Thanks for your input.
Michigander


----------



## CharlesNeil (Oct 21, 2007)

The Merrilat finish is a precat lacquer, and you can paint over it fine. Unless yo have another reason for sanding to 180 , you dont need to.
I would do as follows :

Clean well with some naphtha, to remove any contaminates . Clean them 2 x times

Give them a good scuff sand with some 320 .. you just want a good dull surface , the 320 will give you plenty of bite .
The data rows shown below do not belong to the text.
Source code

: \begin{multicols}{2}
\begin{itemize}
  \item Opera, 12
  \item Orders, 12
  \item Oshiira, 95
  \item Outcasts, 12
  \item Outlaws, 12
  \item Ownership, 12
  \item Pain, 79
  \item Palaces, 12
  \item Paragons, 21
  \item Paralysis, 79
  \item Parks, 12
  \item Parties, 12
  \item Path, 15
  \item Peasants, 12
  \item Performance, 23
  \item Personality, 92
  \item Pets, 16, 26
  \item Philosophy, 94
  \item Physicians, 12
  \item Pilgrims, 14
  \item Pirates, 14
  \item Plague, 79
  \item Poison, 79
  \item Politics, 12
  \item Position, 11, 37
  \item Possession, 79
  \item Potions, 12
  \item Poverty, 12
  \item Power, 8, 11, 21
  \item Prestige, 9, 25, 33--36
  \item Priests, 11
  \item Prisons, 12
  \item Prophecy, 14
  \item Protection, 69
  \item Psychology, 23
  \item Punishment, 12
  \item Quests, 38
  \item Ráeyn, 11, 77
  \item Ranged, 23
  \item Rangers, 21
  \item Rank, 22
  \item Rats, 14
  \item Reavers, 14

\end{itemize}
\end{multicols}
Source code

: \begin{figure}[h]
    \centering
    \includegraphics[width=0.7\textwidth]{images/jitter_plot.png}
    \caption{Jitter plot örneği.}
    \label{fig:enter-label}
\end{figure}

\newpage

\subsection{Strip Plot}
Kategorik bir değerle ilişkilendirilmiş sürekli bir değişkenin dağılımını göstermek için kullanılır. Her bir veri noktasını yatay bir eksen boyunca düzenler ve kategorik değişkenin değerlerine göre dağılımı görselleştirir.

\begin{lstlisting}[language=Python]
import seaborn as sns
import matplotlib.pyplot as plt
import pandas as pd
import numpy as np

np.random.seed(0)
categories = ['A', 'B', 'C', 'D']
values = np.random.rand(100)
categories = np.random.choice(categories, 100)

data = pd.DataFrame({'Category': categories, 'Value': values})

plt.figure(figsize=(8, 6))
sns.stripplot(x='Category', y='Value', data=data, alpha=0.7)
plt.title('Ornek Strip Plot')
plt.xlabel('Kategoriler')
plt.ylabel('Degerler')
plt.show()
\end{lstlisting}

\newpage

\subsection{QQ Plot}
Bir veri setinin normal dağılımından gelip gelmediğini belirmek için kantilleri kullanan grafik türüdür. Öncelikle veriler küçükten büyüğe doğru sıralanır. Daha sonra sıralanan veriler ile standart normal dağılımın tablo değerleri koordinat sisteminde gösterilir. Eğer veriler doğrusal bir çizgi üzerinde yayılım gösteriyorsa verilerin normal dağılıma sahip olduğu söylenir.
While priming probably isnt a absolute must, I would use some BIN ,shellac base primer for 1 major reason , to insure adhesion . The shellac will stick and seal off any contaminates . It also makes for a nice white surface to paint over . You will want to give it a 320 light scuff sand as well just to smooth it up. Also if you have defects try using some Autobody filler (bondo) , just be sure to abrade the area it will going on . The Bin will also prep the surface of any areas you may have to sand thru the finish .


----------



## ssnvet (Jan 10, 2012)

Not sure about the finish on your Merillat cabs, but I painted 30 year old cabs that were given to me, and I primed with water based killz and they turned out great.


----------



## CharlesNeil (Oct 21, 2007)

Matt , the water base does fine , as long as your sure you have no contamination .


----------



## wapakfred (Jul 29, 2011)

Want to reiterate that concern about cleaning….twice should be the minimum. That solved, you shouldn't have any other problems.


----------



## Michigander (Oct 11, 2011)

Hi Charles, thanks for your input. I've never used naptha as a cleaning agent. Do you just put some on a rag and wipe it down or use a sponge and bucket approach? Obviously it is very volatile so care needs to be taken with it. Does the room need to be ventilated? I was planning to clean and sand the doors and drawers in the basement; is that a problem or should I try to do as much as I can outside? It's Michigan winter here and will be a high temperature of mid teens for the next week. Thanks again for your input (again)-- you helped me finish a cherry TV console using your Charles Neil pre stain conditioner!
Best Regards,
John


----------



## CharlesNeil (Oct 21, 2007)

John,

your correct , all of the above, safety first. Naphtha is basically charcoal lighter , while flammable its not as volatile as many solvents , but care should be taken. The reason You want a solvent is it will dissolve the grease and cooking oils that accumulate , irrespective of how well you have maintained them. I have not tried something like Dawn detergent and it may well work, Mineral spirits would work as well . One issue is that scrubbing them can actually seem to embed contaminates . 
In as much as how to do it, I like to wipe it on wet then off, with a separate cloth, paper towels do well , they absorb quick, just be careful with disposal , lay them out to dry then discard , do not bunch them up , spontaneous combustion is possible . Then repeat .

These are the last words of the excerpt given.